◆ **What to do**
In the entries below, find the line with "The third script" and the line with "To run the scripts, add"; give again those lines and every line between them, exactly.

Top of Source information

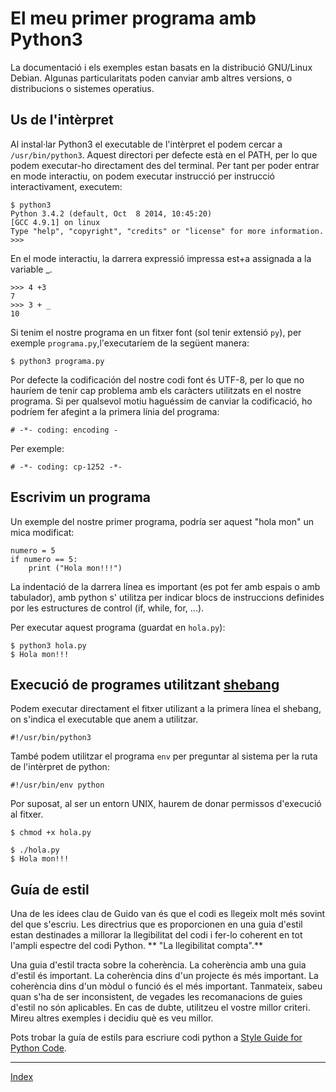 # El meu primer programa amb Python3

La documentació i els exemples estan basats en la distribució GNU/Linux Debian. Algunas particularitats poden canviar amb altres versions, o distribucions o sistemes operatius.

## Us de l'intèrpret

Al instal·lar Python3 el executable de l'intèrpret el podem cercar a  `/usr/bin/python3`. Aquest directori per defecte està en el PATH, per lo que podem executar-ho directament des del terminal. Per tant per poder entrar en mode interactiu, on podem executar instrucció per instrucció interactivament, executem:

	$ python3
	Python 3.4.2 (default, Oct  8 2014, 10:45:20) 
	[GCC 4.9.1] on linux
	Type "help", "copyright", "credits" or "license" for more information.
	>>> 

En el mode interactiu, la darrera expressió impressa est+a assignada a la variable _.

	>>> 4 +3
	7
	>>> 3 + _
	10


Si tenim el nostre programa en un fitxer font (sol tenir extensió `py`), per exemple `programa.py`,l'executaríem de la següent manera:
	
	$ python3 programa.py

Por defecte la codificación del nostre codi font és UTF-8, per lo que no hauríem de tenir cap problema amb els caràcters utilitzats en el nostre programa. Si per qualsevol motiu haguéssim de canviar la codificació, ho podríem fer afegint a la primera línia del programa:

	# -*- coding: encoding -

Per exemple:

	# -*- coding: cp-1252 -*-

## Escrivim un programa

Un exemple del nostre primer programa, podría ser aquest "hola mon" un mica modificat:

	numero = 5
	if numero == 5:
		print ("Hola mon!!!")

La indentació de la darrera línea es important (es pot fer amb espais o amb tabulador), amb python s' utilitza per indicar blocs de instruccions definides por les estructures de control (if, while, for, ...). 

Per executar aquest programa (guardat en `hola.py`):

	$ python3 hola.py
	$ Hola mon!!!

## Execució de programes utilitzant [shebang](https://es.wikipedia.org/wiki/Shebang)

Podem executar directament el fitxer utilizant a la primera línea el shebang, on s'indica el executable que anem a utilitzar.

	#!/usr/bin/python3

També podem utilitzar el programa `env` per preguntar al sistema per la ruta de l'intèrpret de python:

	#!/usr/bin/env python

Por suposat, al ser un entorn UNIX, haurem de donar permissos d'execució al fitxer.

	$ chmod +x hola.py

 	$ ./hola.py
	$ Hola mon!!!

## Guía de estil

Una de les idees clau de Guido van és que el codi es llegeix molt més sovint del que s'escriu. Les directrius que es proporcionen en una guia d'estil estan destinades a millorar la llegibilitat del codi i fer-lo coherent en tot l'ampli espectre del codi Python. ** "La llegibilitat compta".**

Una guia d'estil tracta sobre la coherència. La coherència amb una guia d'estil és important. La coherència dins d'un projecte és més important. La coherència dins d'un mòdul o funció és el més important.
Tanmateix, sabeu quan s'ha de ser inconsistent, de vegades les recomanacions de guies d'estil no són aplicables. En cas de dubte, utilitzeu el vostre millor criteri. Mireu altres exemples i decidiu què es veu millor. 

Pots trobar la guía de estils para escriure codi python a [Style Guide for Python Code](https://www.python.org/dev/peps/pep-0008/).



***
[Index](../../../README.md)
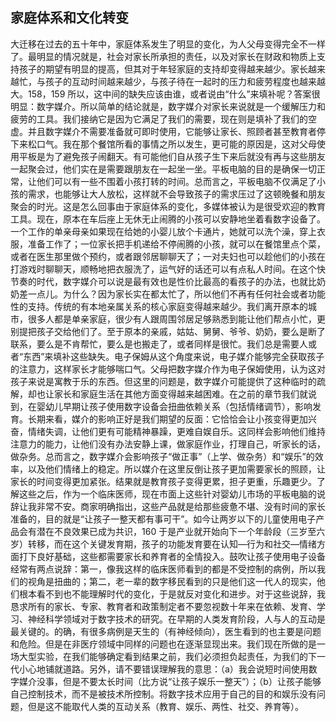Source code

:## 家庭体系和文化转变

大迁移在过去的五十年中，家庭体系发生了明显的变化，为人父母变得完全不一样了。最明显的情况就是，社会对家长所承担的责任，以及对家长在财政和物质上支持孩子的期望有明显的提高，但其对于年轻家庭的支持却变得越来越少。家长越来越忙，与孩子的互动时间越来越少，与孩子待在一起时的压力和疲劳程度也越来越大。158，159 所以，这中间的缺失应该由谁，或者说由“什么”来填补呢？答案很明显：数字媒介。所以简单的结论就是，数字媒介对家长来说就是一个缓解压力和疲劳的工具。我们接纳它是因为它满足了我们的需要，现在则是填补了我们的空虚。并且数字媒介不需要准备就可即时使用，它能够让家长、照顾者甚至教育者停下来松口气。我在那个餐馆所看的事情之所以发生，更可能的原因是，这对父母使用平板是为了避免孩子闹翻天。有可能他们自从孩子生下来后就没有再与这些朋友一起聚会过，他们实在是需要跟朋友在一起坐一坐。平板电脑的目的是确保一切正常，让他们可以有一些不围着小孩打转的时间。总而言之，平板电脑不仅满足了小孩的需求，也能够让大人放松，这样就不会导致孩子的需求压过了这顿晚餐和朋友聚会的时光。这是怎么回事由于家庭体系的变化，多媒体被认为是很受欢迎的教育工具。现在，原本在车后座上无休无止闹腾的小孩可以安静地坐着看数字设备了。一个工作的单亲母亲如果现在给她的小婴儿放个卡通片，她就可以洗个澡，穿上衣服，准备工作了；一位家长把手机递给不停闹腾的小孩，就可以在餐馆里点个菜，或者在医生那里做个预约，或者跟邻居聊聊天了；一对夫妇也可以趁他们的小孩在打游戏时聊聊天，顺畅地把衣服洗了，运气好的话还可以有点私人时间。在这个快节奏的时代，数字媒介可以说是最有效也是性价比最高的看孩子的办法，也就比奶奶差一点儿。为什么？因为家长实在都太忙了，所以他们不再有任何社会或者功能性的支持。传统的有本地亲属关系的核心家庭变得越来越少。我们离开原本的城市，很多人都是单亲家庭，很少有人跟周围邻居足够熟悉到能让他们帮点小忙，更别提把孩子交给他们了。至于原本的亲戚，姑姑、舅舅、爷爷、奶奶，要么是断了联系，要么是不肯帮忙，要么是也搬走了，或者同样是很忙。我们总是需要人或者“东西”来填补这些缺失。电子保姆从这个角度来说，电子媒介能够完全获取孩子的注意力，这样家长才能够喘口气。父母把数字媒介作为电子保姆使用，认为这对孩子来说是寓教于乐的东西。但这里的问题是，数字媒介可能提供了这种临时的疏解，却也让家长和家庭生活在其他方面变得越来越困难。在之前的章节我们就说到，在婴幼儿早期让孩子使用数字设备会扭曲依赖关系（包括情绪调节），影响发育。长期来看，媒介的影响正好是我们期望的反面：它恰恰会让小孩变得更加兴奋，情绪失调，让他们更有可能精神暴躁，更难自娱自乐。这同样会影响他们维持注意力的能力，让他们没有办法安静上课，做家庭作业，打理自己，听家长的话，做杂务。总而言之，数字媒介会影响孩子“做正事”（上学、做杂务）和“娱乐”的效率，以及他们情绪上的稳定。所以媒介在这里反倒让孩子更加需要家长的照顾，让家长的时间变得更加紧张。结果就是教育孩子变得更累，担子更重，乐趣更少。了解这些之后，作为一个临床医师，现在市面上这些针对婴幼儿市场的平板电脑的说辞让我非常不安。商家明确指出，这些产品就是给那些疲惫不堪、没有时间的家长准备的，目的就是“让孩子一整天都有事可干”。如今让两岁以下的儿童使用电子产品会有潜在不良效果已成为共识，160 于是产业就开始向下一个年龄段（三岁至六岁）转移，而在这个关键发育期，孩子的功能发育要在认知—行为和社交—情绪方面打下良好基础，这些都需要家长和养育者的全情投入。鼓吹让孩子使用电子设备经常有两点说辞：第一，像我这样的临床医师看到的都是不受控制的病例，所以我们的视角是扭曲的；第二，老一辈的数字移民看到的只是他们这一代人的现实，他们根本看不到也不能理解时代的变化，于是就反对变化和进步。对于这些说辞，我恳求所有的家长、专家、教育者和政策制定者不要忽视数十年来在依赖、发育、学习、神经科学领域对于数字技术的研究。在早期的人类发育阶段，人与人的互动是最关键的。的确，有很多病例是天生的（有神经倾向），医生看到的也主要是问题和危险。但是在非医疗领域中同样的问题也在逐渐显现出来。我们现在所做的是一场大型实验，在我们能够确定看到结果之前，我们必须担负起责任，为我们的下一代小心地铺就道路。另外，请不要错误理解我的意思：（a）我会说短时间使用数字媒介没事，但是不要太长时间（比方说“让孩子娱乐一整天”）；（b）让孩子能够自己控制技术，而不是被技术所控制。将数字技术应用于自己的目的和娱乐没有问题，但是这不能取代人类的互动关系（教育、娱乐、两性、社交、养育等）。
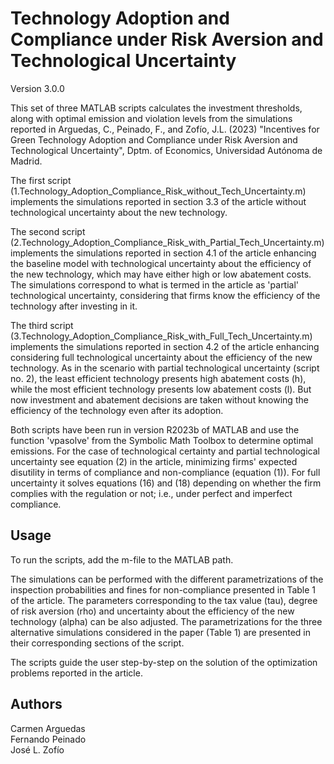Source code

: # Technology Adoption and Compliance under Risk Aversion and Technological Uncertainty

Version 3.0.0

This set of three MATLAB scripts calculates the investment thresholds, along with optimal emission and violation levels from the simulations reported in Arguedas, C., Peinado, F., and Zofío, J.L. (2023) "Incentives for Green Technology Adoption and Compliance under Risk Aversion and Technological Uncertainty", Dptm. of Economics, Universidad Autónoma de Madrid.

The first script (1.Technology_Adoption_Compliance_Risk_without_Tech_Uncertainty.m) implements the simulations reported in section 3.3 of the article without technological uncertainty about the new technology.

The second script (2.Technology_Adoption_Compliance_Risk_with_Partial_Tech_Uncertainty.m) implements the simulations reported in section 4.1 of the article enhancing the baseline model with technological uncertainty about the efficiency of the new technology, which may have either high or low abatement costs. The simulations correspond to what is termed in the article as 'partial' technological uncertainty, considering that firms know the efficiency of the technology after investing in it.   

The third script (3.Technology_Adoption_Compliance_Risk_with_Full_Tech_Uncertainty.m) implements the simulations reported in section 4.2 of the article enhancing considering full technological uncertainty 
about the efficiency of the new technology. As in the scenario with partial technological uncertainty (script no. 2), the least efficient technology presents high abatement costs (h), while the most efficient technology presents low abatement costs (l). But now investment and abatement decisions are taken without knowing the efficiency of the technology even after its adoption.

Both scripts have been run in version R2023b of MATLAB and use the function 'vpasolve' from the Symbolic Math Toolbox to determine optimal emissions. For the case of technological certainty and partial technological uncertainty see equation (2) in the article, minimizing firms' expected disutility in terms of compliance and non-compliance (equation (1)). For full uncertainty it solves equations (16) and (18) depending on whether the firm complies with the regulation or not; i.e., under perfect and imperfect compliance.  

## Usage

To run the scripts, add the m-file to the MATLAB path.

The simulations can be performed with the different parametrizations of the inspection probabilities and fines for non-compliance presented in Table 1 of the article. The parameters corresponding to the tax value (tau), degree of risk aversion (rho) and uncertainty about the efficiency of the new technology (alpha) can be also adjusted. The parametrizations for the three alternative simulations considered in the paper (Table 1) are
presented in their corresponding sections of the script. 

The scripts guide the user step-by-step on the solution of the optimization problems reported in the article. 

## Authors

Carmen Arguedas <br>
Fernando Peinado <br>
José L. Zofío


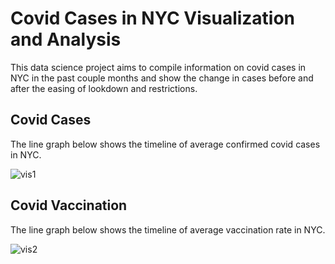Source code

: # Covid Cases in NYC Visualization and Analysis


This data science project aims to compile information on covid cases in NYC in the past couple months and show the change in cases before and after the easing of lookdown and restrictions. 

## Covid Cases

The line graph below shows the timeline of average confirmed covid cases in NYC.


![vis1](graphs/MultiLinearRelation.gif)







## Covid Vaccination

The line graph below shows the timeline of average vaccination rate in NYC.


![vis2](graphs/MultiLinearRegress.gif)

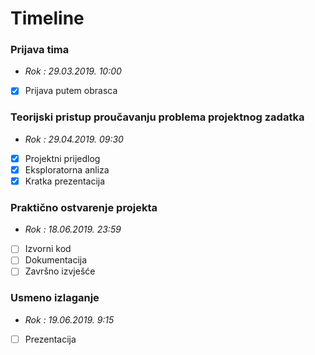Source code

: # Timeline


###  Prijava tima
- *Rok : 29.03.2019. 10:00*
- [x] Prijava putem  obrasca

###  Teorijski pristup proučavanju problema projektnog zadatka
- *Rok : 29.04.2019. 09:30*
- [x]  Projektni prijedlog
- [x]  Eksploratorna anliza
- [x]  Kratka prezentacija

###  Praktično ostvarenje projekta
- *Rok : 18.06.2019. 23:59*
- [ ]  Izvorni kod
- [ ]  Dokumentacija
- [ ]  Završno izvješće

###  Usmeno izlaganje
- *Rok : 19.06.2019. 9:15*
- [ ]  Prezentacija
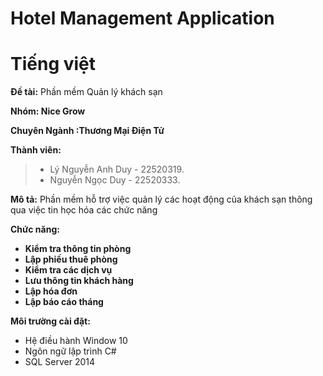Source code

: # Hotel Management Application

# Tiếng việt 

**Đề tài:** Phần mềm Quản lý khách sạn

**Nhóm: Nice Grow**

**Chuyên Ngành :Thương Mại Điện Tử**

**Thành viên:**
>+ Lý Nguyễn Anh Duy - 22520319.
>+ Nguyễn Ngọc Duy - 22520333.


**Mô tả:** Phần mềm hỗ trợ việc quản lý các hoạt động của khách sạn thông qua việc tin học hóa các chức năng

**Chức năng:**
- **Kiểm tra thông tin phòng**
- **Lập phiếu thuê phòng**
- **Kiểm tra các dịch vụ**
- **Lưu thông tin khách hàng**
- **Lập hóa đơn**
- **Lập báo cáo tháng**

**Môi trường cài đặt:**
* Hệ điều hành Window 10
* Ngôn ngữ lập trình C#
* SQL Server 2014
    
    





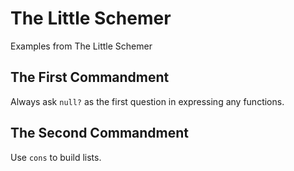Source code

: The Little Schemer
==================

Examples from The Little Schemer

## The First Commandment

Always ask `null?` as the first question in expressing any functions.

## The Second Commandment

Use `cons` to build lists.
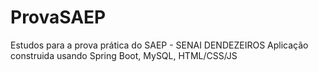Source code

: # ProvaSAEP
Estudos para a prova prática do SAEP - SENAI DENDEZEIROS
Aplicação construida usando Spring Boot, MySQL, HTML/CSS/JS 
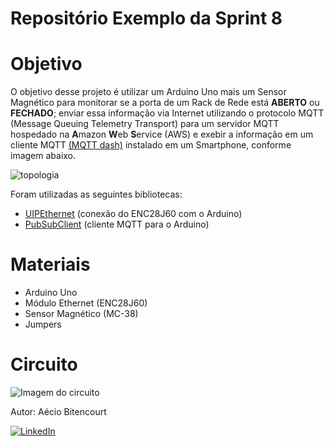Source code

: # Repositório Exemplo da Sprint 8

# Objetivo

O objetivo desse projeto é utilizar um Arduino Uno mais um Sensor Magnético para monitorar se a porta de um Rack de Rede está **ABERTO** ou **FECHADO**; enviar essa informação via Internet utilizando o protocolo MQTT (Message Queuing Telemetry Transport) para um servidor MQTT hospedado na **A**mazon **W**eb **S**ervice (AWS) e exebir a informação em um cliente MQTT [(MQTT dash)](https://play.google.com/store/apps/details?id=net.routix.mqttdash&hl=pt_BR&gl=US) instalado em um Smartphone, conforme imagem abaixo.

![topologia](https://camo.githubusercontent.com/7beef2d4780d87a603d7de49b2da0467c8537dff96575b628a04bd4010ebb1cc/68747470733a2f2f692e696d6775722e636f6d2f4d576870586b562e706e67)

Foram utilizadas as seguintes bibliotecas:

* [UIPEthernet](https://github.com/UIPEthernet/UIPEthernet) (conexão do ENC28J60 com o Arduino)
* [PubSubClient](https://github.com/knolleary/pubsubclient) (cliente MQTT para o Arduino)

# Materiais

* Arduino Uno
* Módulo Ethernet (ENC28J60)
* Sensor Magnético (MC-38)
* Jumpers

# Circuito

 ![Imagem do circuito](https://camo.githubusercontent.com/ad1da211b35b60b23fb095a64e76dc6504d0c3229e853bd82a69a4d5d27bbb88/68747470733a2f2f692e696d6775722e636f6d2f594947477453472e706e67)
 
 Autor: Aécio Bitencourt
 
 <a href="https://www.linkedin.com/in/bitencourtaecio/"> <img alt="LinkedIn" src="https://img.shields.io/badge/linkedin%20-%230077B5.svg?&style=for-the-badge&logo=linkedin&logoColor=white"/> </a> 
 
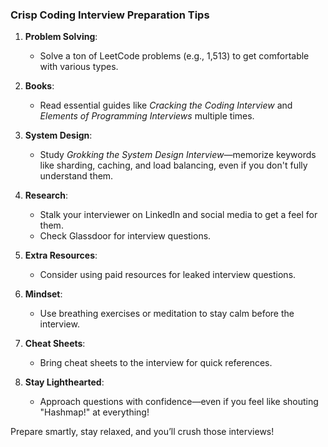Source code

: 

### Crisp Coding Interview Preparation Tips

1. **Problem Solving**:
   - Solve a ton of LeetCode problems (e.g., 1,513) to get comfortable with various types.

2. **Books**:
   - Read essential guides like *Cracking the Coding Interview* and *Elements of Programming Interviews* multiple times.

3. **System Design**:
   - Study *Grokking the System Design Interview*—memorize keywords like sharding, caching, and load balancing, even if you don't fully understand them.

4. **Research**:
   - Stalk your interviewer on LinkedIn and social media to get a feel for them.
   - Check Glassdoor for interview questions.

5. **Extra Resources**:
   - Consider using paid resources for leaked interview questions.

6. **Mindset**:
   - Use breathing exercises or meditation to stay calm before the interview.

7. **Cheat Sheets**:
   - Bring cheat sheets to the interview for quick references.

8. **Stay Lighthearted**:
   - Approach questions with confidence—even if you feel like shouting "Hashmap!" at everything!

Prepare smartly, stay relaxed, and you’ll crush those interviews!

Bottom of Source information

◆ **Expected answer**
The third script (3.Technology_Adoption_Compliance_Risk_with_Full_Tech_Uncertainty.m) implements the simulations reported in section 4.2 of the article enhancing considering full technological uncertainty 
about the efficiency of the new technology. As in the scenario with partial technological uncertainty (script no. 2), the least efficient technology presents high abatement costs (h), while the most efficient technology presents low abatement costs (l). But now investment and abatement decisions are taken without knowing the efficiency of the technology even after its adoption.

Both scripts have been run in version R2023b of MATLAB and use the function 'vpasolve' from the Symbolic Math Toolbox to determine optimal emissions. For the case of technological certainty and partial technological uncertainty see equation (2) in the article, minimizing firms' expected disutility in terms of compliance and non-compliance (equation (1)). For full uncertainty it solves equations (16) and (18) depending on whether the firm complies with the regulation or not; i.e., under perfect and imperfect compliance.  

## Usage

To run the scripts, add the m-file to the MATLAB path.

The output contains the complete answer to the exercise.